The first thing that you should so when discovering blood in your dog’s pee is to call your vet and make an appointment – you won’t want to take any chances. If possible, take a sample of your dog’s urine before you go in too. The chances are your vet will also seek their sample to run tests on, but if you can convince your pooch to pee into a Tupperware container before you get there it could save some valuable time! To be on the safe side, don’t let your dog pee before heading to the vet for their appointment or you could be spending a great deal of time in the waiting room with an anxious pooch on your hands.
Blood in the urine doesn’t necessarily mean a terrible fate has befallen your dog, but it shouldn’t be ignored. It could be anything from a minor ailment that can be treated with oral antibiotics to a significant health scare that requires surgery. No matter what the reason is, the earlier your dog is seen as, the more likely they are to make a full recovery.
My Dog’s Urine is Dark Yellow, and They’re Not Eating or Drinking
As we have previously established, dark yellow urine suggests that your dog is dehydrated – and if they’re also not eating and drinking, that’s a worrying sign.
If this behavior has continued for over 24 hours, make an appointment with the vet. If they also have diarrhea and are vomiting, check our guide as to what to do if your dog can’t keep food or water down for intermediate advice and first aid.
Some of the reasons why your dog could be reluctant to eat or drink include:
- Your dog has a sore throat.
- Your dog has a gastric or stomach problem.
- Your dog has pulled a muscle in their chest or stomach.
- Your dog has tooth or gum disease or is in some other kind of oral distress.
- Your dog is anxious or stressed.
- Your dog is unwell and is trying to tell you something.
Do whatever you can to make your dog comfortable and encourage them to get stuck into their dinner bowl again, and more importantly to take a drink. While a dog can last around three days without food, not drinking for 24 hours could be game over so this is something to take very seriously. Don’t procrastinate in calling the vet!

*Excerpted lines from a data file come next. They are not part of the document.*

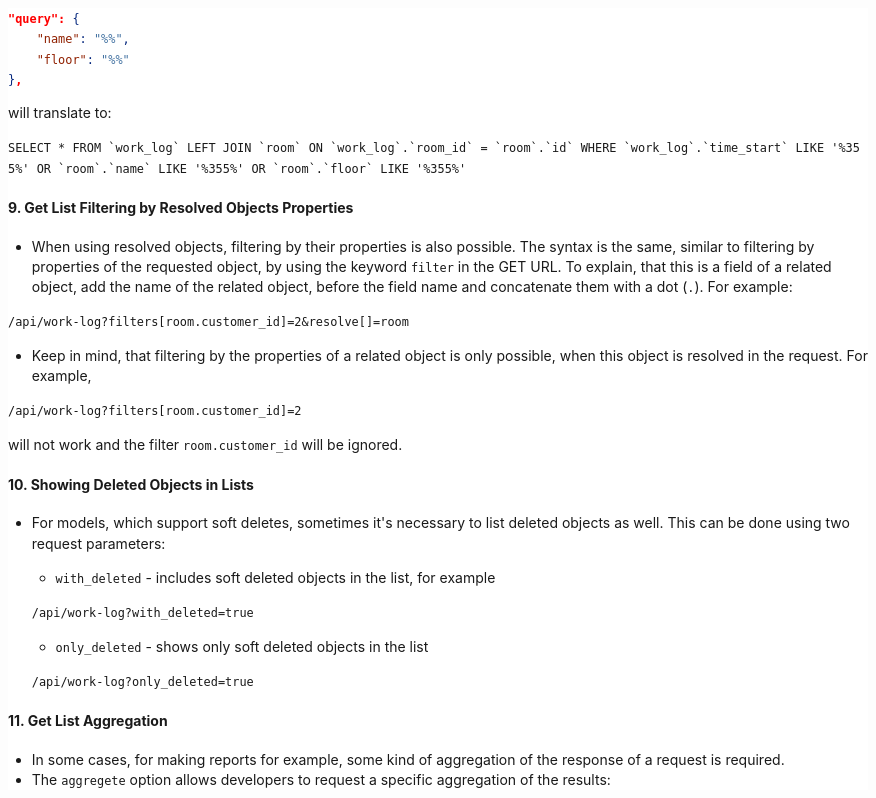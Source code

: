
 ```json
"query": {
    "name": "%%",
    "floor": "%%"
},
```

will translate to:

```mysql
SELECT * FROM `work_log` LEFT JOIN `room` ON `work_log`.`room_id` = `room`.`id` WHERE `work_log`.`time_start` LIKE '%355%' OR `room`.`name` LIKE '%355%' OR `room`.`floor` LIKE '%355%'
```

#### 9. Get List Filtering by Resolved Objects Properties

- When using resolved objects, filtering by their properties is also possible.
  The syntax is the same, similar to filtering by properties of the requested object, by using the keyword `filter` in the GET URL.
  To explain, that this is a field of a related object, add the name of the related object, before the field name and concatenate them with a dot (`.`).
  For example:

```undefined
/api/work-log?filters[room.customer_id]=2&resolve[]=room
```

- Keep in mind, that filtering by the properties of a related object is only possible, when this object is resolved in the request.
  For example,

```undefined
/api/work-log?filters[room.customer_id]=2
```

will not work and the filter `room.customer_id` will be ignored.

#### 10. Showing Deleted Objects in Lists

- For models, which support soft deletes, sometimes it's necessary to list deleted objects as well. This can be done using two request parameters:

  - `with_deleted` - includes soft deleted objects in the list, for example

  ```
  /api/work-log?with_deleted=true
  ```

  - `only_deleted` - shows only soft deleted objects in the list

  ```
  /api/work-log?only_deleted=true
  ```

#### 11. Get List Aggregation

- In some cases, for making reports for example, some kind of aggregation of the response of a request is required.
- The `aggregete` option allows developers to request a specific aggregation of the results:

How Can I Get My Dog to Drink More Water?
You’ve heard the old saying, “you can lead a horse to water, but you can’t make it drink,” but how about a dog? There are a handful of ways that you can convince your pet to sip on clear fluids and purge their urine.

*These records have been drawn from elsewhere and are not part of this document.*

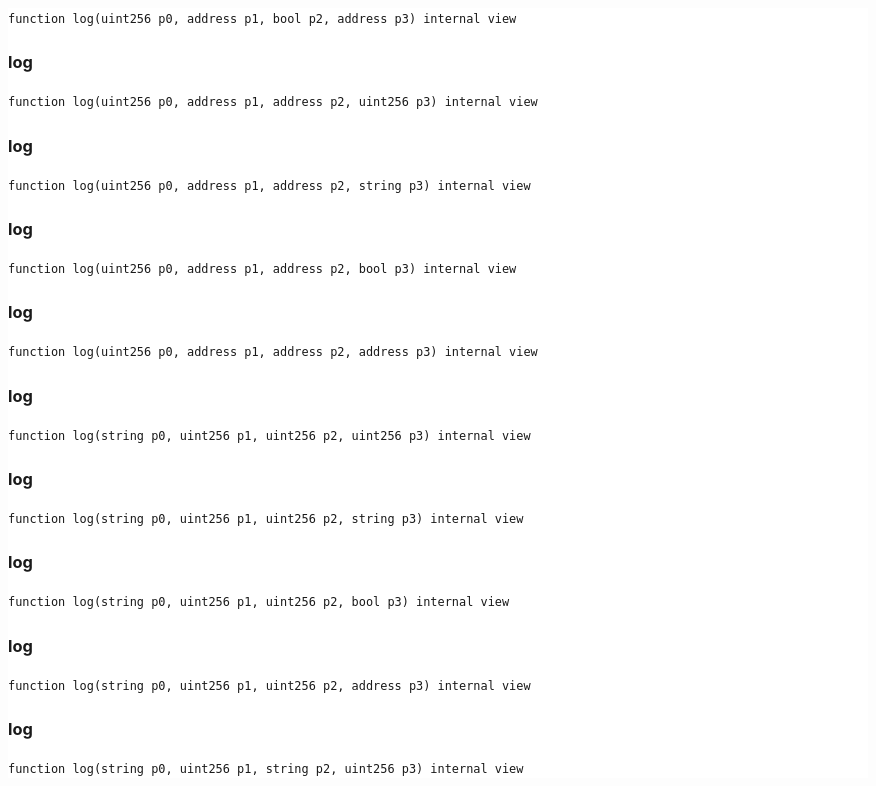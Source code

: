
 ```solidity
function log(uint256 p0, address p1, bool p2, address p3) internal view
```

### log

```solidity
function log(uint256 p0, address p1, address p2, uint256 p3) internal view
```

### log

```solidity
function log(uint256 p0, address p1, address p2, string p3) internal view
```

### log

```solidity
function log(uint256 p0, address p1, address p2, bool p3) internal view
```

### log

```solidity
function log(uint256 p0, address p1, address p2, address p3) internal view
```

### log

```solidity
function log(string p0, uint256 p1, uint256 p2, uint256 p3) internal view
```

### log

```solidity
function log(string p0, uint256 p1, uint256 p2, string p3) internal view
```

### log

```solidity
function log(string p0, uint256 p1, uint256 p2, bool p3) internal view
```

### log

```solidity
function log(string p0, uint256 p1, uint256 p2, address p3) internal view
```

### log

```solidity
function log(string p0, uint256 p1, string p2, uint256 p3) internal view
```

- Exercise your dog, so they work up a thirst.
- Provide ice cubes to suck on instead of a bowl of water to lap at.
- Try a different water bowl – and make sure that your dog isn’t allergic to the material their current bowl is made from.
- Drop some dog-friendly fruit (small berries are ideal) into their water bowl.
- Add water or something else moist to your dog’s kibble.
- Switch out your dog’s water for another liquid with a more tempting scent or taste, such as chicken broth or even Gatorade.
- If all else fails, pick up a syringe from your vet and squirt water directly into your dog’s mouth.
If you none of these techniques work, make an urgent appointment with a specialist. A dog will struggle without water after a short period of time. You can also find further advice in our guide to what you must do if your dog is dehydrated.
Urine is a critical part of a dog’s life, and we can sometimes be guilty of disregarding its importance. Pee is how dogs communicate with each other, it’s how they mark their territory, and as we now know, it’s how they tell us if they are feeling under the weather.
Don’t just think of dog pee as a bodily function that you need to tolerate on behalf of your pooch, and don’t feel sad if you look at the rain outside and bemoan the fact that it’s time for walkies. Dog pee can be the difference between a healthy, happy pooch and a sickly canine, so learn to love those insistent stops at lampposts and fire hydrants. Every one of them is hugely important in their own way.